If not, cough or something. It would be nice to have some company.
But management is the stuff of my working day and I sometimes find that work and hobby cross paths. Donald Schon’s Beyond the Stable State
represents one such intersection. I discovered it after reading Theory in Practice: Increasing Professional Effectiveness
, which is devoted to a topic I spend a lot of time thinking about on my job: how to foster a community of practice within an organization.
I love the way Schon opens this book:
I have believe for as long as I can remember in an afterlife within my own life–a calm, stable state to be reached after a time of troubles. When I was a child, that afterlife was Being Grown Up. As I have grown older, its content has become more nebulous, but the image of it stubbornly persists.
In every organization and in every job I’ve ever held, this belief seems to be the bedrock of how people approach whatever change is going on or looming on the horizon: “Things are crazy right now, but eventually things will settle down and get back to normal.”
They never do, of course. And they certainly never revert back to something we were used to. Tomorrow’s change is not quite the same as yesterday’s, and it’s safe to assume that neither will next week’s or next years. Yet still we cling to this sense that things will settle down, calm down, stabilize. And we do the same thing when it comes to our own lives. At the moment, my stable state is life after the kids have all left home and finished college–but how stable (unchanging) will it actually turn out to be?
Schon takes it as a given that things will never settle down. The appropriate response to any change, in his view, is to understand it, not to fight it or even to surrender to it: “The task which the loss of the stable state makes imperative, for the person, for our institutions, for our society as a whole, is to learn about learning”–to become capable, in other words, of making continual transformation a given rather than reacting to it as an anomaly.
Beyond the Stable State is not quite neglected–it’s in print and easily available online, if not in stores. Nor is it that easy to read–the passage above is contrasted by more than a few stretches of fuzzy prose: “The loss of the stable state carries with it continuing mismatch between specific elements and their situations, and thereby precipitates movement up the ladder of functional aggregation.” Ten bucks to the first reader who can translate that.

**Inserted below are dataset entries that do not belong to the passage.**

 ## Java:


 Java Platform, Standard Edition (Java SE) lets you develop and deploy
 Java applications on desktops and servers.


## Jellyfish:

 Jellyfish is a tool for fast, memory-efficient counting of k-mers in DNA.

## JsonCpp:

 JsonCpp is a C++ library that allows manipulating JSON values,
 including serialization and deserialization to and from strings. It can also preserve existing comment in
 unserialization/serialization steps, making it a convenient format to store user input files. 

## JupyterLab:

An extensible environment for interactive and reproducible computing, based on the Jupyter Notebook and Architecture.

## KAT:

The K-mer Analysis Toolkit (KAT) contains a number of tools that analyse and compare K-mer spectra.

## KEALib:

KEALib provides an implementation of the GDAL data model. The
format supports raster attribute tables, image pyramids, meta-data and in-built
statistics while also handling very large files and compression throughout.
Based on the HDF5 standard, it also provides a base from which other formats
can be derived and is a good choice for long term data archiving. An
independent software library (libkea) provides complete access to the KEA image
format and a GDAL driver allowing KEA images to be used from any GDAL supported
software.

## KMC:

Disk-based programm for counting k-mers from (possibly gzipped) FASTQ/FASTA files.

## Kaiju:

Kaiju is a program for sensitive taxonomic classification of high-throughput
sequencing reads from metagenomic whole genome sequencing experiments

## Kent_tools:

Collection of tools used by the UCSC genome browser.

But Schon’s core message is so simple and yet profound: change is here, it’s pervasive, and it’s accelerating, so learn to handle it. Constant reorienting is a crucial skill, as is that of not being too afraid to make mistakes one can learn from. In a more condensed and perhaps more accessible format, this could well be an essential text that should be passed out and taught to high schoolers already forming the illusion that things will settle down once they finish college and get a job. Until someone writes that book, though, it’s necessary to roll up the sleeves and dig into Beyond the Stable State.
Well, like they always say, change is inevitable. I believe the “stability” we’re talking about here is a bit redefined in a sense. Change will always be constant.
Thanks, Thomas. Nice to know I have some company.
I’m familiar with Martin Mayer’s work and mentioned Wall Street on my post about Books to Watch “Mad Men†By, Part 2. I read both The Bankers and The New Bankers about a dozen years ago when I worked on the NSTAC Financial Services Risk Assessment. Both books were enormously useful–primers, really, on how the banking system works and the forces that drive its development.
Cough.
I appreciate your throwing these in the mix. Personally, I’m a fan of nonfiction (including good business books), so these breaks among the (otherwise quite interesting) novels, etc. are welcome. I have nothing to say about Schon’s book, except that I can recognize “change” as a huge theme of recent business literature, and I suppose (on the model of other areas) that this “dated” book probably does it much better than any number of more recent iterations. I can promise you that I will check it out at the local university library.
My main reason for commenting, however, is to plug another neglected nonfiction, workaday, book that I almost mentioned on the Vickers post, but didn’t quite get up to. That is, Martin Mayer’s The Lawyers. Or anything by Martin Mayer. Basically, he’s a ca. 1960s journalist, highly literate, who studied various segments of society (e.g., The Schools, Wall Street) and wrote them up at book length. Having read The Lawyers and then entered law school, it amazes me how relevant much of what he said in the late 1960s remains accurate about the profession today. In any event, I think it’s an illuminating volume, and no one has been able to point me to a more recent or better replacement. And it is most certainly out of print and neglected.
Again, thanks for your work here – fiction or nonfiction, one of the best sites on the web.